Lindsey Vonn no pide compasión después de someterse a su cuarta cirugía tras su catastrófico accidente en los Juegos Olímpicos de Invierno de 2026.
«¡La operación salió bien hoy!» ¡Afortunadamente, finalmente podré regresar a los Estados Unidos! Una vez que regrese, les daré más actualizaciones e información sobre mi lesión… Pero hasta entonces, mientras me siento aquí en la cama pensando, tengo algunos pensamientos que me gustaría compartir…”, escribió Vonn, de 41 años, a través de Instagram el sábado 14 de febrero, junto con un video del esquí olímpico.
«He leído muchos mensajes y comentarios que dicen que lo que me pasó los entristece», continuó Vonn. «Por favor, no estéis tristes. Recibo la empatía, el amor y el apoyo con el corazón abierto, pero por favor no la tristeza y la simpatía. En cambio, espero que os dé la fuerza para seguir luchando, porque eso es lo que hago y eso es lo que seguiré haciendo. Siempre».
Vonn añadió: «Cuando recuerdo mi caída, no me quedé en la puerta de salida sin ser consciente de las posibles consecuencias. Sabía lo que estaba haciendo. Elegí correr un riesgo. Todos los esquiadores en esa puerta de salida corrieron el mismo riesgo. Porque incluso si eres la persona más fuerte del mundo, la montaña todavía tiene las cartas».
Los seguidores del equipo de EE. UU. y fanáticos de todo el mundo siguieron el camino de Vonn hacia los Juegos Olímpicos de Invierno de 2026 después de que ella anunciara su regreso al esquí profesional. (Vonn se retiró en 2019 después del Campeonato Mundial en Suecia, pero anunció su regreso en 2024).
Mientras competía en una carrera de la Copa del Mundo en Suiza el 30 de enero, Vonn se rompió completamente el ligamento cruzado anterior, apenas nueve días antes de la competencia olímpica.

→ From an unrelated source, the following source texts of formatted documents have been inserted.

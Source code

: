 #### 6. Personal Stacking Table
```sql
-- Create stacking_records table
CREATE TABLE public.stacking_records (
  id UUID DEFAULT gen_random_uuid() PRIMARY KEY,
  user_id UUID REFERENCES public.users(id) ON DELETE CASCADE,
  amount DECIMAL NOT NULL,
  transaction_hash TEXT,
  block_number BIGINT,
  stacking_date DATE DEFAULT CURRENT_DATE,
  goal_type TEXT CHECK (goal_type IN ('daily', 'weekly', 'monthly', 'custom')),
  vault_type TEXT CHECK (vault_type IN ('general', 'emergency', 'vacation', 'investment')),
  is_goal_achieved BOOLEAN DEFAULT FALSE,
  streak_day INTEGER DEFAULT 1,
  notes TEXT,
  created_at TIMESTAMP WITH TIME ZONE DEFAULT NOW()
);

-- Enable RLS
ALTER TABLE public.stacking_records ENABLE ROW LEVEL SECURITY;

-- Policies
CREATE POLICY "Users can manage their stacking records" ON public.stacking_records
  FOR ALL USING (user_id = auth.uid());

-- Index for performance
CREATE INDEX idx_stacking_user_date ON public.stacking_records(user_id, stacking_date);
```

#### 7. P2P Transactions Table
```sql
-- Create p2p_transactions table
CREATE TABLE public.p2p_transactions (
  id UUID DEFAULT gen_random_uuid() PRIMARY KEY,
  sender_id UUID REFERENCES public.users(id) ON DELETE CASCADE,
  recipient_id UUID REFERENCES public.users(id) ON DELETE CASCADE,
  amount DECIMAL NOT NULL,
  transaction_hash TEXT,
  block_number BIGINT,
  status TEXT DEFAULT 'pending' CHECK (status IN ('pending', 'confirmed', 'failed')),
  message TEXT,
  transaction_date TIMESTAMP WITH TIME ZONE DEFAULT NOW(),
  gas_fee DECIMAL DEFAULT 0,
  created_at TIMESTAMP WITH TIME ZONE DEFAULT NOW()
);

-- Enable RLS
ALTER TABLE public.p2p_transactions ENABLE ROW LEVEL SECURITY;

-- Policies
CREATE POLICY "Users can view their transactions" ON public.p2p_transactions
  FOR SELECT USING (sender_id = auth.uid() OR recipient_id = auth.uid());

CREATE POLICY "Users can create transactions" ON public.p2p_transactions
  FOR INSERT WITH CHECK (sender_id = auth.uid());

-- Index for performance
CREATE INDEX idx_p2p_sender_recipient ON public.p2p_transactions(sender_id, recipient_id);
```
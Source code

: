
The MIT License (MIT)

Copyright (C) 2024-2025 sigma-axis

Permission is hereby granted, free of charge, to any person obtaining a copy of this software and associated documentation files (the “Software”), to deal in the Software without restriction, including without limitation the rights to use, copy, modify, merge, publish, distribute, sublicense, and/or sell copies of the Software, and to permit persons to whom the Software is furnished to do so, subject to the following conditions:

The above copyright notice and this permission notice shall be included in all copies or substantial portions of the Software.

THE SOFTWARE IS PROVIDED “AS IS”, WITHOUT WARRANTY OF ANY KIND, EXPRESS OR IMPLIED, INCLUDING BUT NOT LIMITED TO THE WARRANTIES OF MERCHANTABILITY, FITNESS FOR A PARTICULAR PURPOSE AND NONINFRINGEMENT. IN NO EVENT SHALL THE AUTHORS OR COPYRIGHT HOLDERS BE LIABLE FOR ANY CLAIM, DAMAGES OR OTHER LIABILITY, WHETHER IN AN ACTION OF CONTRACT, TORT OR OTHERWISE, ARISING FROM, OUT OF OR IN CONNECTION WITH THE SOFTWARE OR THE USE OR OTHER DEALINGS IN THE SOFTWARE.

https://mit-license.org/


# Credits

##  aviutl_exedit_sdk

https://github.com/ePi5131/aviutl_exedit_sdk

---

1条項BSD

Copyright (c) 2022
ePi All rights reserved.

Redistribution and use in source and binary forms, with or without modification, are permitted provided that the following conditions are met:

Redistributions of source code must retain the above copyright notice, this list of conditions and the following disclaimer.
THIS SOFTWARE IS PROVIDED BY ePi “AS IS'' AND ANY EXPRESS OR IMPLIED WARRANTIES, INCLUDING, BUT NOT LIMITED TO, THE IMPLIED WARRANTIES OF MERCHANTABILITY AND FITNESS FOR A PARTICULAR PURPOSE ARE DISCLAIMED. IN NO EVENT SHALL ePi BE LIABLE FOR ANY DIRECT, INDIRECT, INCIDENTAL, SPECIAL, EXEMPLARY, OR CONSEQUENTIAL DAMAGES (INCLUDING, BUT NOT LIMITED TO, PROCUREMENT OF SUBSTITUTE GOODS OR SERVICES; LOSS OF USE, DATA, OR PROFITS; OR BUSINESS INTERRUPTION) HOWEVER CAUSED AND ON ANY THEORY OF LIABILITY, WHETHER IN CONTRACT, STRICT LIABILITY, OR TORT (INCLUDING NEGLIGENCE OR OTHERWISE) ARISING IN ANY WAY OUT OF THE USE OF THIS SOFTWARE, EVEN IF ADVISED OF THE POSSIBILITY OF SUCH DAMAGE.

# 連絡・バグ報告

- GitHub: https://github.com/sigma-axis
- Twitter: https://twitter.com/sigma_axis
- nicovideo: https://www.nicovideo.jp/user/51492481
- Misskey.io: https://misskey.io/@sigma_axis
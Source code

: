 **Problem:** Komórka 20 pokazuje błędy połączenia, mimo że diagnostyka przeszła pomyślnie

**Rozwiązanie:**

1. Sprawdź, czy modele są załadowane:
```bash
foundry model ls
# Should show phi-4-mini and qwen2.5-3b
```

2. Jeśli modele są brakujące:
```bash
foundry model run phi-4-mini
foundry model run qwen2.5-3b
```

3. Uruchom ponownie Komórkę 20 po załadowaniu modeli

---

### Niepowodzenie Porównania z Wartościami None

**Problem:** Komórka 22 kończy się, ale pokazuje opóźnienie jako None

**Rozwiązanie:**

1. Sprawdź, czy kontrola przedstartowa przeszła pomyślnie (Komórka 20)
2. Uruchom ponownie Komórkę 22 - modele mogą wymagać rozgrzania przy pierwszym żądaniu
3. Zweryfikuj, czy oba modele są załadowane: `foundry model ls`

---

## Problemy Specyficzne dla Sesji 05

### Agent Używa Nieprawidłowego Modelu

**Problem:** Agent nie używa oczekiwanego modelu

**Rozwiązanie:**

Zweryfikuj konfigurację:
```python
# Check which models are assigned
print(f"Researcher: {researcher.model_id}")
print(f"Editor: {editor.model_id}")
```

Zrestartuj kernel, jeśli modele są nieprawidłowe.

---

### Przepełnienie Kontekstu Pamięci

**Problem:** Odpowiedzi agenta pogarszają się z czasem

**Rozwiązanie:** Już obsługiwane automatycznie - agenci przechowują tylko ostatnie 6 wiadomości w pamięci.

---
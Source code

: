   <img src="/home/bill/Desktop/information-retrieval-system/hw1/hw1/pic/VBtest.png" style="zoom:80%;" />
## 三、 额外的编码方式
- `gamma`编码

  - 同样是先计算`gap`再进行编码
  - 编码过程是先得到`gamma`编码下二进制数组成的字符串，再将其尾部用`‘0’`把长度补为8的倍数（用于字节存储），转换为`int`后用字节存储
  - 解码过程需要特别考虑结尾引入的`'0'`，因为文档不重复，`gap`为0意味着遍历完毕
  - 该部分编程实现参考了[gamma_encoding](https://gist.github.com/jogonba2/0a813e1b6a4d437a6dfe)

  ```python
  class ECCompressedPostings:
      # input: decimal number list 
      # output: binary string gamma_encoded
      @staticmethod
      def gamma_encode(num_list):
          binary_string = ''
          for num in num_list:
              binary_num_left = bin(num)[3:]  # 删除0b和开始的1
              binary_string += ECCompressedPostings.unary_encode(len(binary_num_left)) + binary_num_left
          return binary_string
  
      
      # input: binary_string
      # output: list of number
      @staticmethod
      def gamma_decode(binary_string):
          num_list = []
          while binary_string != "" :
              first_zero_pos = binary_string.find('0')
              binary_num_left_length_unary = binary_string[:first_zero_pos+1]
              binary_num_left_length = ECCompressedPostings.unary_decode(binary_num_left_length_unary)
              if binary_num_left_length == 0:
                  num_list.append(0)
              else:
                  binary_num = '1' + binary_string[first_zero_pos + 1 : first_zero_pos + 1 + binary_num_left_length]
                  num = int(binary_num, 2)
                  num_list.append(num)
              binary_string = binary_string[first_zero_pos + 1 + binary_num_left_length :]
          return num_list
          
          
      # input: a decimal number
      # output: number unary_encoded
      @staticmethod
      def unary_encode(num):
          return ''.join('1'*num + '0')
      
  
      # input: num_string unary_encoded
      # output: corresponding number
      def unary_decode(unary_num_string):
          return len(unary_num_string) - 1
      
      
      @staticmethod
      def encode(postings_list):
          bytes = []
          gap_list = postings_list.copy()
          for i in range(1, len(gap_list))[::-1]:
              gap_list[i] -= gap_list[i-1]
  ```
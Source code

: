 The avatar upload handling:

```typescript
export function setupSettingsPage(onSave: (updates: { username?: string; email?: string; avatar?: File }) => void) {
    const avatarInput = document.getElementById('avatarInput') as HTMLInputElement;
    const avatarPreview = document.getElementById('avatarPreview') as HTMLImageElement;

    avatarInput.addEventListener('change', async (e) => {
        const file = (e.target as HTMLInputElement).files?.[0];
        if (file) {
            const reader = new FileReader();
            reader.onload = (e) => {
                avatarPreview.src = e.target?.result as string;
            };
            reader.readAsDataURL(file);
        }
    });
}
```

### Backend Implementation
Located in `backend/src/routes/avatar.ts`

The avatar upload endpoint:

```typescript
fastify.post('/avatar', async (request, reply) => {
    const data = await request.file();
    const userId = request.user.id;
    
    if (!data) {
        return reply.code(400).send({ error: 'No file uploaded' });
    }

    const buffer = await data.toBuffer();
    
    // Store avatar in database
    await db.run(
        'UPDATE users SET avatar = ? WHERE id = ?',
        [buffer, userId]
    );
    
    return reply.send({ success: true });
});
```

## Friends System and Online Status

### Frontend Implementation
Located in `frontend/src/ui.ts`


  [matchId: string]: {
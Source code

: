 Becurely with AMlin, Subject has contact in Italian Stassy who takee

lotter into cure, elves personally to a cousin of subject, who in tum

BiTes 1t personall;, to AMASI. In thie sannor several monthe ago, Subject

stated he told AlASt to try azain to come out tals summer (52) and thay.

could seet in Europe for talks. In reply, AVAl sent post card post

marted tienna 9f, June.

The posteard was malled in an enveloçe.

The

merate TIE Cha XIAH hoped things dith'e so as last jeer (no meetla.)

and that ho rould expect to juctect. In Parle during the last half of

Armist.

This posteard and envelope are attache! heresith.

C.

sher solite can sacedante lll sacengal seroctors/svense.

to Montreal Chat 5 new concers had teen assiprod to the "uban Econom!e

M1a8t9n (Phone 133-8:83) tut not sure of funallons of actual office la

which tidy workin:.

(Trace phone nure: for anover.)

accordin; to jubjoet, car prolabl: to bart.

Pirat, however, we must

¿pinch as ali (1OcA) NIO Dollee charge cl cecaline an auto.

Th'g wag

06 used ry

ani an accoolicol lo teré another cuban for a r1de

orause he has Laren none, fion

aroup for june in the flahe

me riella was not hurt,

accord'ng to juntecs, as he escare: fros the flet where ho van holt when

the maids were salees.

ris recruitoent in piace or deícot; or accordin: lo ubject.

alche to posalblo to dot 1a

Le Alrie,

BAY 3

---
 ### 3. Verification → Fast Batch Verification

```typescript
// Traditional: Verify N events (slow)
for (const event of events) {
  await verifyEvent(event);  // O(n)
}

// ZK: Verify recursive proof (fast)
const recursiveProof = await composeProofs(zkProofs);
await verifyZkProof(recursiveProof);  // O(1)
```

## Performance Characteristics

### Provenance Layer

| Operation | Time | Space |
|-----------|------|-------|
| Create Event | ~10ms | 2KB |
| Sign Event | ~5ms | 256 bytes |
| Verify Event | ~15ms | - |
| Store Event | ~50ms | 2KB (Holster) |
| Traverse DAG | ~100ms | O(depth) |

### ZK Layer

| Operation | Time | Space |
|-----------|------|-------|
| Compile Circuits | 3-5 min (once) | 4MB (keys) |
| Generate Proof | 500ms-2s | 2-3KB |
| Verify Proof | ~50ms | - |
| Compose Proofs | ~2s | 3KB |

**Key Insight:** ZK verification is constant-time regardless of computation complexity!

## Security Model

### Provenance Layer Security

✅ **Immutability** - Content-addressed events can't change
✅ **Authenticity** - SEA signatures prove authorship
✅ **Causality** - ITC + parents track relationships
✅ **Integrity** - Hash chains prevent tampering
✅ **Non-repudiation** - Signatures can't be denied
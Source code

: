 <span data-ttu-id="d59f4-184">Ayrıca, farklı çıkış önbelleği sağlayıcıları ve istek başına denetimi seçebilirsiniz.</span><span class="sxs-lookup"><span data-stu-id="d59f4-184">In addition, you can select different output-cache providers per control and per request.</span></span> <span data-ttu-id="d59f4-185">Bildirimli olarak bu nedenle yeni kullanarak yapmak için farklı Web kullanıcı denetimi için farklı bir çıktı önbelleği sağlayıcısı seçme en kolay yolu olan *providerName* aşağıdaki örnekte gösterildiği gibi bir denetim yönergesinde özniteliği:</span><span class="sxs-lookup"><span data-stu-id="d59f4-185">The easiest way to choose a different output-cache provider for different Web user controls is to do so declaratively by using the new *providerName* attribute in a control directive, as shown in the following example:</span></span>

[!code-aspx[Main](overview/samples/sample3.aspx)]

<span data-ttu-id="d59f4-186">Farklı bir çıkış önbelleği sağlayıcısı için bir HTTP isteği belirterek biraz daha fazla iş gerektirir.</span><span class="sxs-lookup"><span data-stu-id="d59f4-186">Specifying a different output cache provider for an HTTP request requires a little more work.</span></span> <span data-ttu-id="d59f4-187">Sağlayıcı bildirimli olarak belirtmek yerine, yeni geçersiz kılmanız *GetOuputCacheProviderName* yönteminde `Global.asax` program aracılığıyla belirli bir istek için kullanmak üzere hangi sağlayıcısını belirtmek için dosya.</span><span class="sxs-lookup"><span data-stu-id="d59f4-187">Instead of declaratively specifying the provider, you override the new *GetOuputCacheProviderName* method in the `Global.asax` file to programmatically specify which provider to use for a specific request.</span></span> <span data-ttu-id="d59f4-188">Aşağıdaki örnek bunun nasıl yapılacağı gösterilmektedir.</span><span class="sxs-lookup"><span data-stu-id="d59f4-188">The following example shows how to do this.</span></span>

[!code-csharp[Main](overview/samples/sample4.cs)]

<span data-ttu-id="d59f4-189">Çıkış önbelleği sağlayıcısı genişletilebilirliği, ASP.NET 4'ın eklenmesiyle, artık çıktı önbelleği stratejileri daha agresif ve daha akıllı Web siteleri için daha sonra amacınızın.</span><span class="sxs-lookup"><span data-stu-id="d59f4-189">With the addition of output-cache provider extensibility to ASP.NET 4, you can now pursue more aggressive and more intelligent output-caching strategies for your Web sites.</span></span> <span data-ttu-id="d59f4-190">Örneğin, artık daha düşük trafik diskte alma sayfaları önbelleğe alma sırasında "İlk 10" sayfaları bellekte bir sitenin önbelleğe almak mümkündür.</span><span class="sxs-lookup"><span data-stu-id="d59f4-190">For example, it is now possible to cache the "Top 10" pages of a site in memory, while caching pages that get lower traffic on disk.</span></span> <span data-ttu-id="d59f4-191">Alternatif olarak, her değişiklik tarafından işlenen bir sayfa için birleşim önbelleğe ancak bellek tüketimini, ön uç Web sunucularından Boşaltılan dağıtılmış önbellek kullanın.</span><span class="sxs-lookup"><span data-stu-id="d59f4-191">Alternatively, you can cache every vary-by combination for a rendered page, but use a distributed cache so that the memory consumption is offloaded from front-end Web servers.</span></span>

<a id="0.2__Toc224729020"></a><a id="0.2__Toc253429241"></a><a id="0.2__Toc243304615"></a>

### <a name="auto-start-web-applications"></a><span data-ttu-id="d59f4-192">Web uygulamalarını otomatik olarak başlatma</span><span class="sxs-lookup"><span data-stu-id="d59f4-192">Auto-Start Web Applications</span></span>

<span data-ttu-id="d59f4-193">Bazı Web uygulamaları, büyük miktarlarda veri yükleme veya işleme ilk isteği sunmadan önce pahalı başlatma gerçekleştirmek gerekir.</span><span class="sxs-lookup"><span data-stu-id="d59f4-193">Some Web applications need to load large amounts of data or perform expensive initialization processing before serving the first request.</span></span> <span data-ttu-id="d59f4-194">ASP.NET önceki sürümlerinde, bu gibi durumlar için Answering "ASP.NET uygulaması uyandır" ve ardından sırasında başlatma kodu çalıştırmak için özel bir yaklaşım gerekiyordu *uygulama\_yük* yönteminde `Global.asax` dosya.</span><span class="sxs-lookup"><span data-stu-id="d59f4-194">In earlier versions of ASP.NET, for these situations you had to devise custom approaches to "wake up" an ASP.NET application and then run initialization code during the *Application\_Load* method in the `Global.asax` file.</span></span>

“Después de extensas consultas con médicos, terapia intensa, pruebas físicas y esquí hoy, he determinado que soy capaz de competir en el descenso olímpico el domingo”, dijo Vonn el 1 de febrero, señalando que planeaba competir incluso sin su ligamento cruzado anterior intacto. «Por supuesto, todavía tendré que hacer una carrera de entrenamiento, como es necesario para correr el domingo, pero… confío en la capacidad de mi cuerpo para rendir. A pesar de mis lesiones, mi rodilla está estable, no tengo hinchazón y mis músculos están trabajando y respondiendo como deberían».
Vonn salió a la pista el domingo 8 de febrero para su descenso femenino. Desafortunadamente, la tragedia ocurrió a los 13 segundos de carrera cuando se estrelló y finalmente fue trasladada en avión desde la pista a un hospital italiano. Vonn «posteriormente se sometió a una cirugía ortopédica para estabilizar una fractura reportada en su pierna izquierda» y fue «tratada por un equipo multidisciplinario», según un comunicado emitido en ese momento por el Hospital Ca’ Foncello.
«Estaba dispuesto a arriesgarme, esforzarme y sacrificarme por algo que sabía que era absolutamente capaz de hacer», continuó Vonn el sábado. «Siempre correré el riesgo de caer dando lo mejor de mí, en lugar de no esquiar con todo mi potencial y arrepentirme. Nunca quiero cruzar una línea de meta y decirme a mí mismo ‘¿y si?’ Y, para ser completamente sincero, en aquel momento yo era físicamente más fuerte de lo que lo había sido muchas veces en el pasado. Definitivamente más fuerte que cuando terminé (mi) carrera en 2019, donde gané una medalla de bronce en el Campeonato Mundial.
Vonn añadió: «Y mentalmente… Mentalmente, estaba perfecto. Claro, concentrado, hambriento, agresivo pero completamente tranquilo… tal como había entrenado en los últimos meses cuando estuve en el podio en cada descenso de esta temporada. 2 victorias y en la cima de la clasificación… todo esto fue una prueba para prepararme para los Juegos Olímpicos. Mentalmente, estaba más preparado que nunca».
Vonn concluyó su mensaje enfatizando que «el hecho de que esté lista» para los Juegos Olímpicos de Invierno de 2026 «no me garantiza nada».
«Nada en la vida está garantizado. Es la apuesta de seguir tus sueños, puedes caer pero si no lo intentas nunca lo sabrás», añadió. «Así que, por favor, no te sientas triste. El viaje valió la pena. Cuando cierro los ojos por la noche, no me arrepiento y el amor que tengo por el esquí permanece. Siempre espero con ansias el momento en que pueda volver a estar en la cima de la montaña. Y lo haré».